Integrated genetic code expansion and structural bioinformatics reveal disrupted supramolecular assembly in a genetic disorder

ABSTRACT Deciphering the structural effects of variants is essential for understanding the pathophysiological mechanisms of genetic diseases. Using a neurodevelopmental disorder called Bosch-Boonstra-Schaaf Optic Atrophy Syndrome (BBSOAS) as a genetic disease model, we applied a combined Genetic Code Expansion (GCE) and structural bioinformatics strategy to assess the pathogenic impact of several human NR2F1 variants.
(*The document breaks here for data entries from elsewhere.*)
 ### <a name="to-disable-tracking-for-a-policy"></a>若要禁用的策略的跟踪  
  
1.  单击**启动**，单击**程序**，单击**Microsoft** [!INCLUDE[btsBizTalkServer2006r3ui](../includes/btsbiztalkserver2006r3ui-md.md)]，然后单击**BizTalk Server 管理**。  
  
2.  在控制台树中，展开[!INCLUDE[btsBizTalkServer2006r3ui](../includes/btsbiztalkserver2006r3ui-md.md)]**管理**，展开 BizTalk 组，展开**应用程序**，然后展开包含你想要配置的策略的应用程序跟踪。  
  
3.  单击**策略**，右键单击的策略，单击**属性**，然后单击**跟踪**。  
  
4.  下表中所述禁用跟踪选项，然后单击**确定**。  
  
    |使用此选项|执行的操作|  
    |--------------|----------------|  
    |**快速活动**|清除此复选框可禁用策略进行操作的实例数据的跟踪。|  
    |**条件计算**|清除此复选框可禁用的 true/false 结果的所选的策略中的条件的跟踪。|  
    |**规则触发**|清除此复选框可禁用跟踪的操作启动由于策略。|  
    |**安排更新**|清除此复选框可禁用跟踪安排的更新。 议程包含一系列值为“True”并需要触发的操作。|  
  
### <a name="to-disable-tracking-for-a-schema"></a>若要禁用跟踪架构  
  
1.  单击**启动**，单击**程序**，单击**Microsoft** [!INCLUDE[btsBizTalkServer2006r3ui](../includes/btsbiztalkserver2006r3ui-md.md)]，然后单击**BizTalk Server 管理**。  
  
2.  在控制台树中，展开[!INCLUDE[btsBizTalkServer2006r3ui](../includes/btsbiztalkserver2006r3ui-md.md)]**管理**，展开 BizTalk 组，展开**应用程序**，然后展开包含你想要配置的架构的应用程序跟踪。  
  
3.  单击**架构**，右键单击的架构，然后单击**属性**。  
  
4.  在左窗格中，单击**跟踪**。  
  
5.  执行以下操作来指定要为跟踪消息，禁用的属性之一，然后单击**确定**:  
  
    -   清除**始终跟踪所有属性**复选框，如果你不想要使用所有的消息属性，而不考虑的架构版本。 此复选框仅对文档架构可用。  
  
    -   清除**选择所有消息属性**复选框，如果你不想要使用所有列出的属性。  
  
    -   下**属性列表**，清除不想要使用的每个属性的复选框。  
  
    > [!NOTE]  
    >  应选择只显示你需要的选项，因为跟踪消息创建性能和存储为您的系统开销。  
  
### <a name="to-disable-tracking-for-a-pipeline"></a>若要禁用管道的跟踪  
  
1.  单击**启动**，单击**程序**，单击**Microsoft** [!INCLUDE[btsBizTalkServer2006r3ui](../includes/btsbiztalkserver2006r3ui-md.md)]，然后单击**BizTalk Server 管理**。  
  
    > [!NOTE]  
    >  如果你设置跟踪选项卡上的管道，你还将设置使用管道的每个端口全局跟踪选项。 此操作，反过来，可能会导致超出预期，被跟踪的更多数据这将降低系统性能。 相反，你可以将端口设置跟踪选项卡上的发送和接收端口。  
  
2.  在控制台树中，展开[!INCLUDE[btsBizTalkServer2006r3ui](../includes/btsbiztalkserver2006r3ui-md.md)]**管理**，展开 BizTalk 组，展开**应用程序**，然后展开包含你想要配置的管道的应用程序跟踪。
Nonsense mutations in the ligand binding domain (LBD) resulted in truncated proteins, while missense variants significantly affected the folding of NR2F1 monomers as well as its supramolecular complexes. The GCE-enabled covalent and site-specific capture of transient supramolecular interactions in living cells revealed the variable quaternary conformations of NR2F1 variants and pinpointed the disrupted interplay with dimeric partners and the newly identified cofactor, CRABP2, while the computational analyses of the NR2F1 structure delineated the molecular basis of the impact of the variants on the isolated and complexed structures. The revealed consequence of the pathogenic mutations on the conformation, supramolecular interplay, and alterations in the cell cycle, viability, and subcellular localization of the different variants reflect the heterogeneous disease spectrum and establish the foundation for further understanding the complexity of BBSOAS.